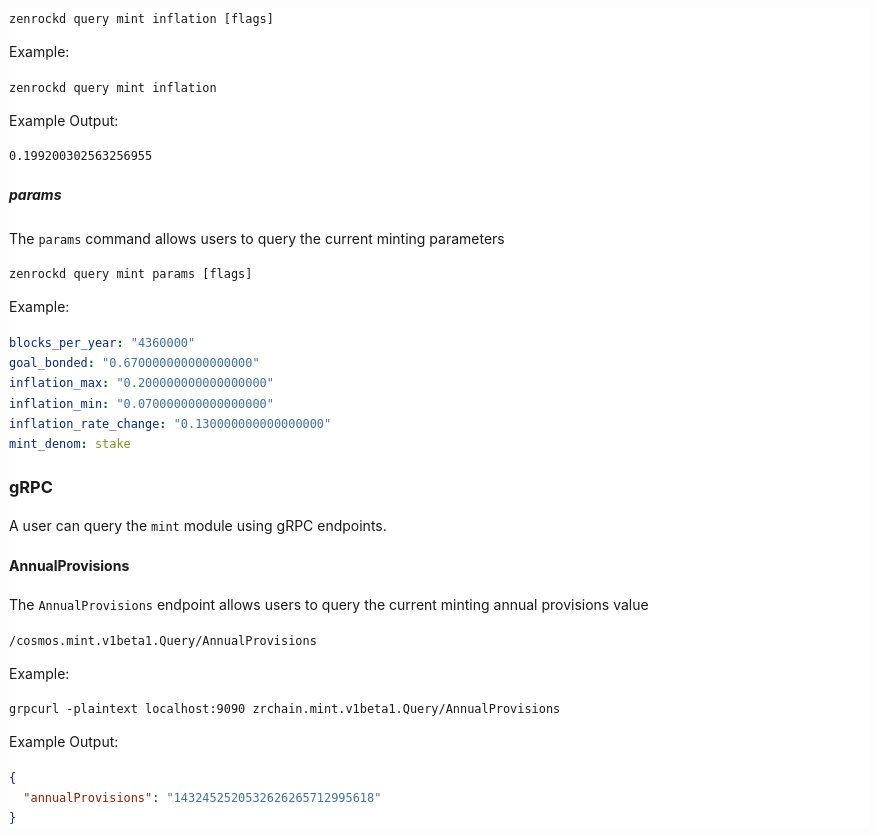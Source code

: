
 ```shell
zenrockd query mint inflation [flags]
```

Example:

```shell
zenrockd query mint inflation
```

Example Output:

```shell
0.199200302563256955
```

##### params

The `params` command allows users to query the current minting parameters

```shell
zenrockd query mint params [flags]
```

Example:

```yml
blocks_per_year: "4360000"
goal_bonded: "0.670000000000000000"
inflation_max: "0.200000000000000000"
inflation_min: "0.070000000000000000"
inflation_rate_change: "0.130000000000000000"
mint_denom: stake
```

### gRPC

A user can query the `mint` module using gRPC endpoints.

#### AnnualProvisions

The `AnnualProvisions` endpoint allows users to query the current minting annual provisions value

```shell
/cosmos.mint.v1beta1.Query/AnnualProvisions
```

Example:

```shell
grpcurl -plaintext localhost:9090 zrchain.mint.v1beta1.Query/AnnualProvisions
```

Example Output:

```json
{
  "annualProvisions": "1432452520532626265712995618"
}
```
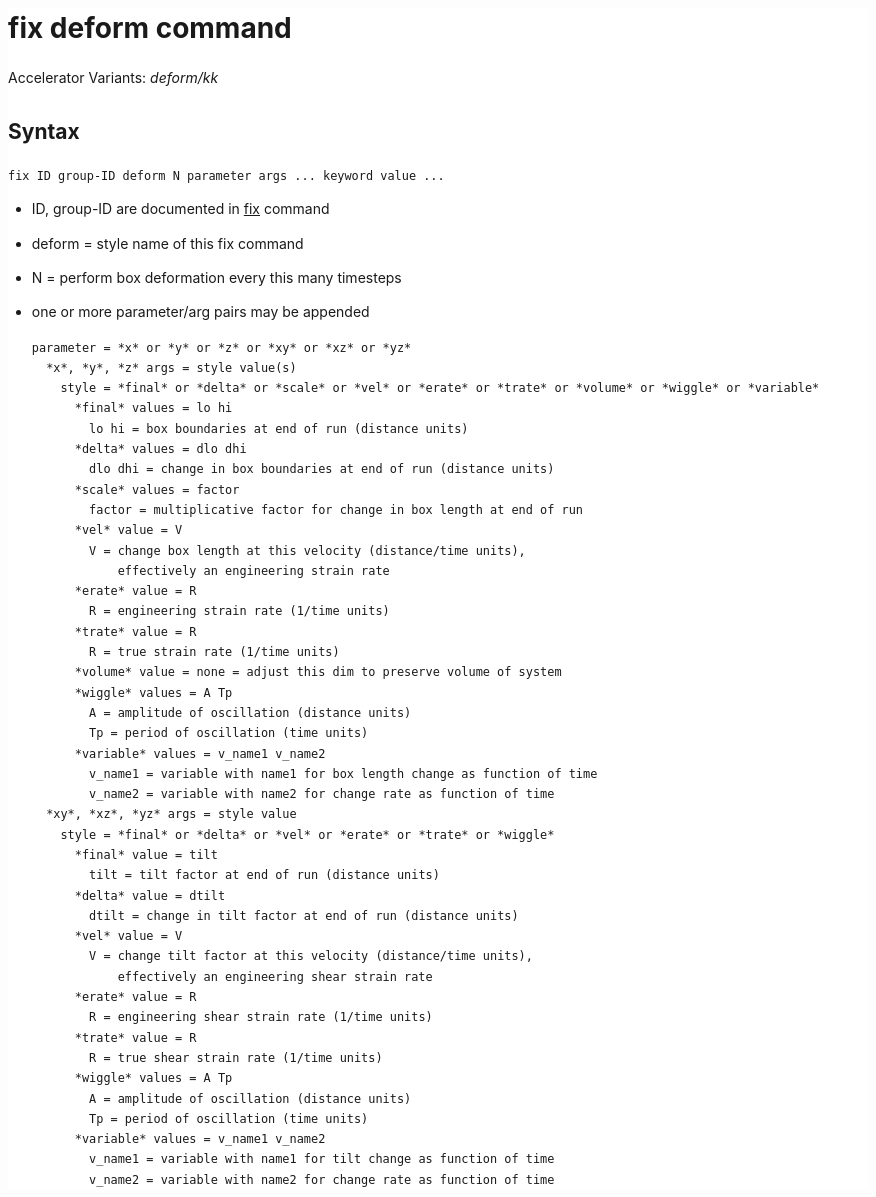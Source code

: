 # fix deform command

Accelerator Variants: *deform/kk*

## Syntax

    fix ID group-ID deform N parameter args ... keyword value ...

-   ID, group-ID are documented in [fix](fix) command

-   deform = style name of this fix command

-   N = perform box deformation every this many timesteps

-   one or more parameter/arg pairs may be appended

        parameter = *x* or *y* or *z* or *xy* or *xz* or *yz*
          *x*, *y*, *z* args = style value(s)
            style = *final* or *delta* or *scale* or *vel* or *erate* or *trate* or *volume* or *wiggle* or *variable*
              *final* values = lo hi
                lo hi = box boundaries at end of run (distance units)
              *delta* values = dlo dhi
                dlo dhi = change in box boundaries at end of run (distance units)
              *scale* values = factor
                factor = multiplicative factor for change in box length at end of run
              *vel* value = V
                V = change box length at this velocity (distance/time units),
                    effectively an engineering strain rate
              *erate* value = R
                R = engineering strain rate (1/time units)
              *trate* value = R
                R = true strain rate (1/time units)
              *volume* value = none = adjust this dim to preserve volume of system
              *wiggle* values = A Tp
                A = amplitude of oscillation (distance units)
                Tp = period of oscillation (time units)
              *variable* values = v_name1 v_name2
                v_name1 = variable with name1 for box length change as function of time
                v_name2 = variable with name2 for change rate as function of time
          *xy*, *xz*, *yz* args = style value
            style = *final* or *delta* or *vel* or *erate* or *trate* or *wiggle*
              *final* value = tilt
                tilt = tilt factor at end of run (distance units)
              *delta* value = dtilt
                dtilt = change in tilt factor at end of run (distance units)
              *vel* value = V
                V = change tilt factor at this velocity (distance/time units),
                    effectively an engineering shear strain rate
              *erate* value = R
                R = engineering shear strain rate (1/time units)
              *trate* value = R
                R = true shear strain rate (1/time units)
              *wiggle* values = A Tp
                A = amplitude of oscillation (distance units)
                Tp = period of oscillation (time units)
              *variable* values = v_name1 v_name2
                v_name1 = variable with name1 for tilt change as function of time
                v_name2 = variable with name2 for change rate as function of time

● ● ● ●

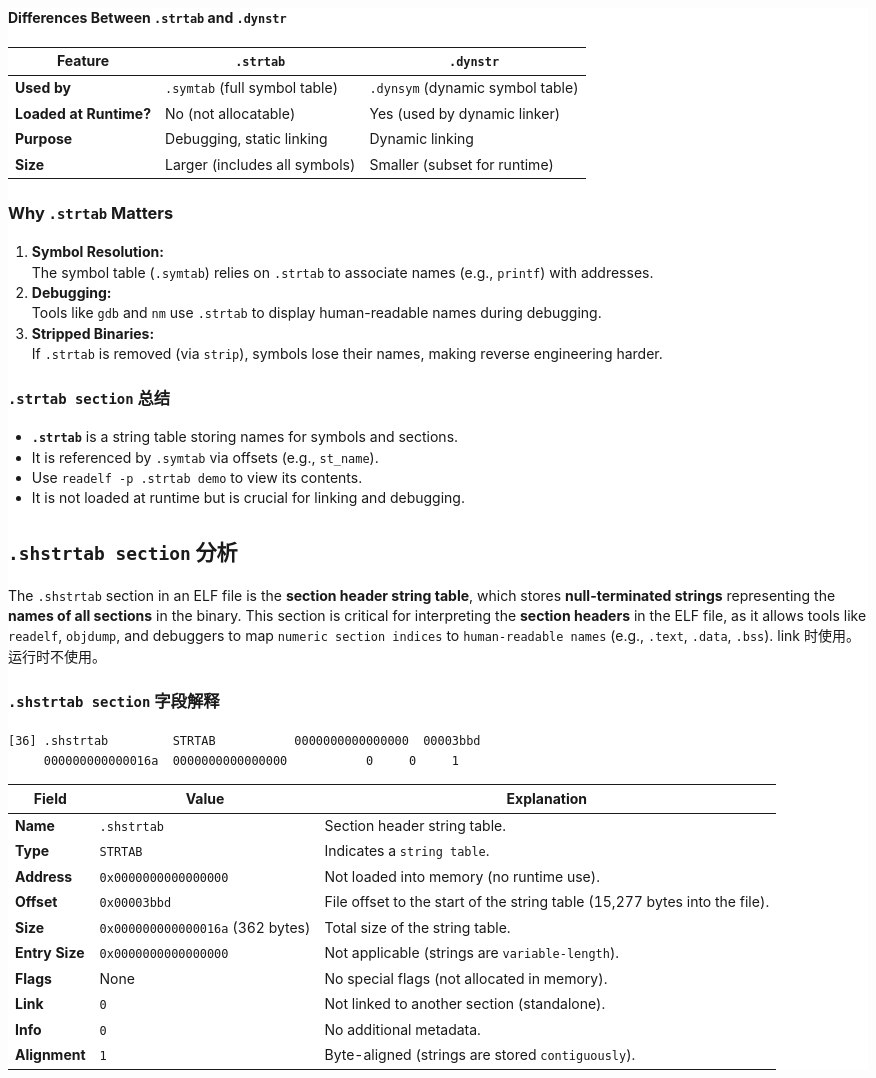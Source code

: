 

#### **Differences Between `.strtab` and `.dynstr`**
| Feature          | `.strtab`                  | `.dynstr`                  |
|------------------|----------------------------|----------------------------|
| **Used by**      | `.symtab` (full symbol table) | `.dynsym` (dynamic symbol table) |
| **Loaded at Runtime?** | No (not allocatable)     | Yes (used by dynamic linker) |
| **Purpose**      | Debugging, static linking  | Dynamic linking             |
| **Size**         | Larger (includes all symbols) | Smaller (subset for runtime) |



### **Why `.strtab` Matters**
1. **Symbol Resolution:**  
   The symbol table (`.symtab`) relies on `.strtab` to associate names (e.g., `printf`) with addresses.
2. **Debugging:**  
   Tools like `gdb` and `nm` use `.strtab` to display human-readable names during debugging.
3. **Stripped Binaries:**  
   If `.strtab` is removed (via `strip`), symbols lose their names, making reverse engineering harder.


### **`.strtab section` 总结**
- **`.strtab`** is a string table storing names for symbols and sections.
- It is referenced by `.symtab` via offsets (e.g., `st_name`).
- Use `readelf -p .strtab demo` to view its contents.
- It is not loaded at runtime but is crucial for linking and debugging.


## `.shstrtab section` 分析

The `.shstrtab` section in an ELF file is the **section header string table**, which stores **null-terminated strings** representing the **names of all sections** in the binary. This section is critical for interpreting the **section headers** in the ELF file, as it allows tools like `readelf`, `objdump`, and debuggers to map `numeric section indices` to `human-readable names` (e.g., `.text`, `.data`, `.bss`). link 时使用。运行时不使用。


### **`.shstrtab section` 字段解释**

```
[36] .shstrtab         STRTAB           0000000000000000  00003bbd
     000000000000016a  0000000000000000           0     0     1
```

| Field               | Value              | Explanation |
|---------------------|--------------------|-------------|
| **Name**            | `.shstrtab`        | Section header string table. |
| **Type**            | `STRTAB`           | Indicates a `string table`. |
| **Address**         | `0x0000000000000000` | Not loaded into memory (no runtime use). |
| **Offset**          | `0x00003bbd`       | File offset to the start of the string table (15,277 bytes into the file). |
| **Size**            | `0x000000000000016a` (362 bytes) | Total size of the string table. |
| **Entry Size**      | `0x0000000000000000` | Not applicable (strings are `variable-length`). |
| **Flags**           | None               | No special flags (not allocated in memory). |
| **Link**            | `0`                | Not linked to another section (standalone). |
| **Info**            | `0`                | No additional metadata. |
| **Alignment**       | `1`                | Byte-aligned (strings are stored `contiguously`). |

● ● ● ●

What the task requires:
In the records above, find each line with the string "Size" and list it.

Written response:
| **Size**         | Larger (includes all symbols) | Smaller (subset for runtime) |
| **Size**            | `0x000000000000016a` (362 bytes) | Total size of the string table. |
| **Entry Size**      | `0x0000000000000000` | Not applicable (strings are `variable-length`). |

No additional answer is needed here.